◆ **What this task involves**: Take the records below and set down exactly the lines from the one with "CLinkbotI Wrapper for Robotics" to the one with "And this Stuff", ends included; do not copy the pictures.
----------------------------------------
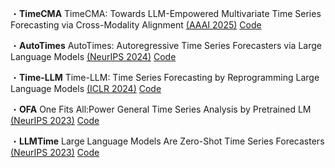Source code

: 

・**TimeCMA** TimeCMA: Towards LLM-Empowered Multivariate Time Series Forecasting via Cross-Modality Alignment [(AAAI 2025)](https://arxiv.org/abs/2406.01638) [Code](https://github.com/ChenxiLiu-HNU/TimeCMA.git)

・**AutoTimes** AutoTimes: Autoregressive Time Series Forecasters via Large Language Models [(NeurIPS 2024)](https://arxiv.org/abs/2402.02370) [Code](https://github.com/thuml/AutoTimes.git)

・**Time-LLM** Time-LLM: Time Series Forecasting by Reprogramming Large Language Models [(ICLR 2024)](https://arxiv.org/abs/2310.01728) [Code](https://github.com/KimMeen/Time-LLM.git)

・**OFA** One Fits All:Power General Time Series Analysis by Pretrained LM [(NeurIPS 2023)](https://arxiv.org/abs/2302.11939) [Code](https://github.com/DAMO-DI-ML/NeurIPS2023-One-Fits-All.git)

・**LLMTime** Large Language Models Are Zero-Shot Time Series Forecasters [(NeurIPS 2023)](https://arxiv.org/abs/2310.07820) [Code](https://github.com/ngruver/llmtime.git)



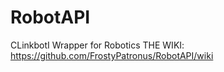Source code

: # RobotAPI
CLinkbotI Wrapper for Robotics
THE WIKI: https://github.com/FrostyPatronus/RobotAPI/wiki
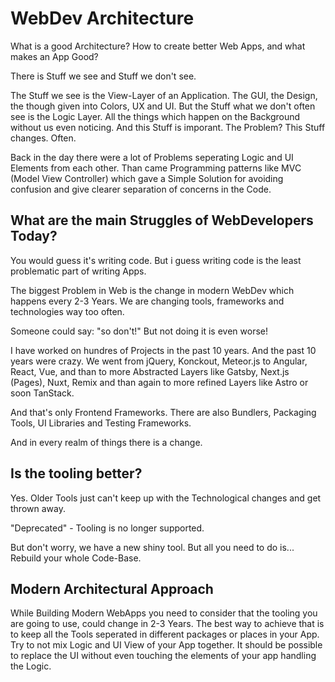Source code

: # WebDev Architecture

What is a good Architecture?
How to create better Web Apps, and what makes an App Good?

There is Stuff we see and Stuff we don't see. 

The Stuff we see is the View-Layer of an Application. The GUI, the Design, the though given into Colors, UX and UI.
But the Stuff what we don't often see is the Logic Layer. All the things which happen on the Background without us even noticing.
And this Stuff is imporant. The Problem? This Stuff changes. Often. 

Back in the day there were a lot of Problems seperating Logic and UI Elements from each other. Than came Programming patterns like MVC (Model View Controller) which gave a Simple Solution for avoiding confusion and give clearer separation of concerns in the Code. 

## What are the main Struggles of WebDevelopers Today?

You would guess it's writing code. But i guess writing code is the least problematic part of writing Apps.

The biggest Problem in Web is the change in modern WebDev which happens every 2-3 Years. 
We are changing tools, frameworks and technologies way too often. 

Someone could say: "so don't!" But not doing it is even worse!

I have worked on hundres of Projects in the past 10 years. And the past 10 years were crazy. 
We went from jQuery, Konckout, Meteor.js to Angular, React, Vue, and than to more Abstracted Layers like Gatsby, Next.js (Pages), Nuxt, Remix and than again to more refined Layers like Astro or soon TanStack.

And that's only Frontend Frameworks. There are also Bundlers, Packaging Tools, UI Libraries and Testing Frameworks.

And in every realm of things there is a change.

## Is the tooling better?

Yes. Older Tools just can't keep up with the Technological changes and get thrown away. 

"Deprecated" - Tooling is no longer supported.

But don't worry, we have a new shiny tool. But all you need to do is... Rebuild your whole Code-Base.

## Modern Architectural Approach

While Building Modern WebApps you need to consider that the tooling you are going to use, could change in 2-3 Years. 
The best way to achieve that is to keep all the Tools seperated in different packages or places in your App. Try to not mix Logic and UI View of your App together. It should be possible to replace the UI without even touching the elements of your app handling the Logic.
----------------------------------------
◆ **Completed exercise**:
CLinkbotI Wrapper for Robotics
THE WIKI: https://github.com/FrostyPatronus/RobotAPI/wiki
Source code

: # WebDev Architecture

What is a good Architecture?
How to create better Web Apps, and what makes an App Good?

There is Stuff we see and Stuff we don't see. 

The Stuff we see is the View-Layer of an Application. The GUI, the Design, the though given into Colors, UX and UI.
But the Stuff what we don't often see is the Logic Layer. All the things which happen on the Background without us even noticing.
And this Stuff is imporant. The Problem? This Stuff changes. Often. 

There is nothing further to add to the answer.